Vittorio Orlando e quei 48 giorni da Zara alla Sicilia dopo l’8 Settembre

«Campagna campagna», scriverebbe Andrea Camilleri, il soldatino carabiniere Vittorio Orlando, profugo dell’8 Settembre, si fece oltre settecento dannatissimi chilometri a piedi per tornare a casa rimpiangendo a ogni passo, piaga su piaga, gli stivaletti di cuoio che aveva dovuto scambiare con delle vecchie e malandate scarpe da ginnastica troppo corte per lui. Un calvario. D’altra parte, non aveva avuto scelta: «Se ti fermavano, i tedeschi ti guardavano per prima cosa le scarpe. Se avevi quelle militari finivi diritto nei lager in Germania...»

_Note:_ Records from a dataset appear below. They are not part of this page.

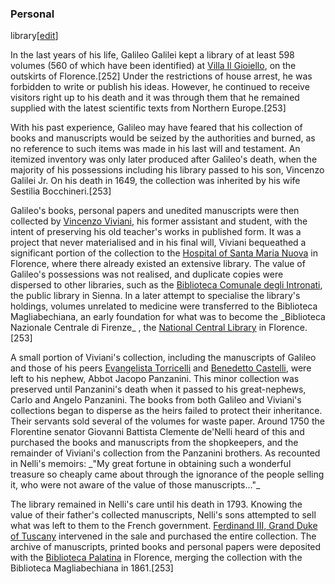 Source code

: ### Personal
library[[edit](/w/index.php?title=Galileo\_Galilei&action=edit&section=41 "Edit
section: Personal library")]

In the last years of his life, Galileo Galilei kept a library of at least 598
volumes (560 of which have been identified) at [Villa Il
Gioiello](/wiki/Villa\_Il\_Gioiello "Villa Il Gioiello"), on the outskirts of
Florence.[252] Under the restrictions of house arrest, he was forbidden to
write or publish his ideas. However, he continued to receive visitors right up
to his death and it was through them that he remained supplied with the latest
scientific texts from Northern Europe.[253]

With his past experience, Galileo may have feared that his collection of books
and manuscripts would be seized by the authorities and burned, as no reference
to such items was made in his last will and testament. An itemized inventory
was only later produced after Galileo's death, when the majority of his
possessions including his library passed to his son, Vincenzo Galilei Jr. On
his death in 1649, the collection was inherited by his wife Sestilia
Bocchineri.[253]

Galileo's books, personal papers and unedited manuscripts were then collected
by [Vincenzo Viviani](/wiki/Vincenzo\_Viviani "Vincenzo Viviani"), his former
assistant and student, with the intent of preserving his old teacher's works
in published form. It was a project that never materialised and in his final
will, Viviani bequeathed a significant portion of the collection to the
[Hospital of Santa Maria Nuova](/wiki/Hospital\_of\_Santa\_Maria\_Nuova "Hospital
of Santa Maria Nuova") in Florence, where there already existed an extensive
library. The value of Galileo's possessions was not realised, and duplicate
copies were dispersed to other libraries, such as the [Biblioteca Comunale
degli Intronati](/wiki/Biblioteca\_Comunale\_degli\_Intronati "Biblioteca
Comunale degli Intronati"), the public library in Sienna. In a later attempt
to specialise the library's holdings, volumes unrelated to medicine were
transferred to the Biblioteca Magliabechiana, an early foundation for what was
to become the \_Biblioteca Nazionale Centrale di Firenze\_ , the [National
Central Library](/wiki/National\_Central\_Library\_\(Florence\) "National Central
Library \(Florence\)") in Florence.[253]

A small portion of Viviani's collection, including the manuscripts of Galileo
and those of his peers [Evangelista Torricelli](/wiki/Evangelista\_Torricelli
"Evangelista Torricelli") and [Benedetto Castelli](/wiki/Benedetto\_Castelli
"Benedetto Castelli"), were left to his nephew, Abbot Jacopo Panzanini. This
minor collection was preserved until Panzanini's death when it passed to his
great-nephews, Carlo and Angelo Panzanini. The books from both Galileo and
Viviani's collections began to disperse as the heirs failed to protect their
inheritance. Their servants sold several of the volumes for waste paper.
Around 1750 the Florentine senator Giovanni Battista Clemente de'Nelli heard
of this and purchased the books and manuscripts from the shopkeepers, and the
remainder of Viviani's collection from the Panzanini brothers. As recounted in
Nelli's memoirs: \_"My great fortune in obtaining such a wonderful treasure so
cheaply came about through the ignorance of the people selling it, who were
not aware of the value of those manuscripts..."\_

The library remained in Nelli's care until his death in 1793. Knowing the
value of their father's collected manuscripts, Nelli's sons attempted to sell
what was left to them to the French government. [Ferdinand III, Grand Duke of
Tuscany](/wiki/Ferdinand\_III,\_Grand\_Duke\_of\_Tuscany "Ferdinand III, Grand Duke
of Tuscany") intervened in the sale and purchased the entire collection. The
archive of manuscripts, printed books and personal papers were deposited with
the [Biblioteca Palatina](/wiki/National\_Central\_Library\_\(Florence\)
"National Central Library \(Florence\)") in Florence, merging the collection
with the Biblioteca Magliabechiana in 1861.[253]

Quando ci pensa, alla vigilia dei suoi novantanove anni, ancora ringrazia la Madonna Nera di Tindari, protettrice del suo borgo natio, dei naviganti e tutti i viaggiatori: «Quando mi misi in viaggio per tornare a casa ero ancora picciriddu. Poco più di diciotto anni. Ero una “cosa cruda”, diciamo noi. Avevo la quinta elementare, dopo aver fatto il mozzo su un peschereccio mi avevano preso a 17 anni nei carabinieri e mandato su, sul fronte jugoslavo. Manco sapevo, quando crollò tutto, che il Re a luglio aveva deposto Mussolini e ora c’era Badoglio. Era una cosa immensamente più grande di me. Niente sapevo. Men che meno quant’ero lontano da casa e quanto ci avrei messo a rivedere la Sicilia».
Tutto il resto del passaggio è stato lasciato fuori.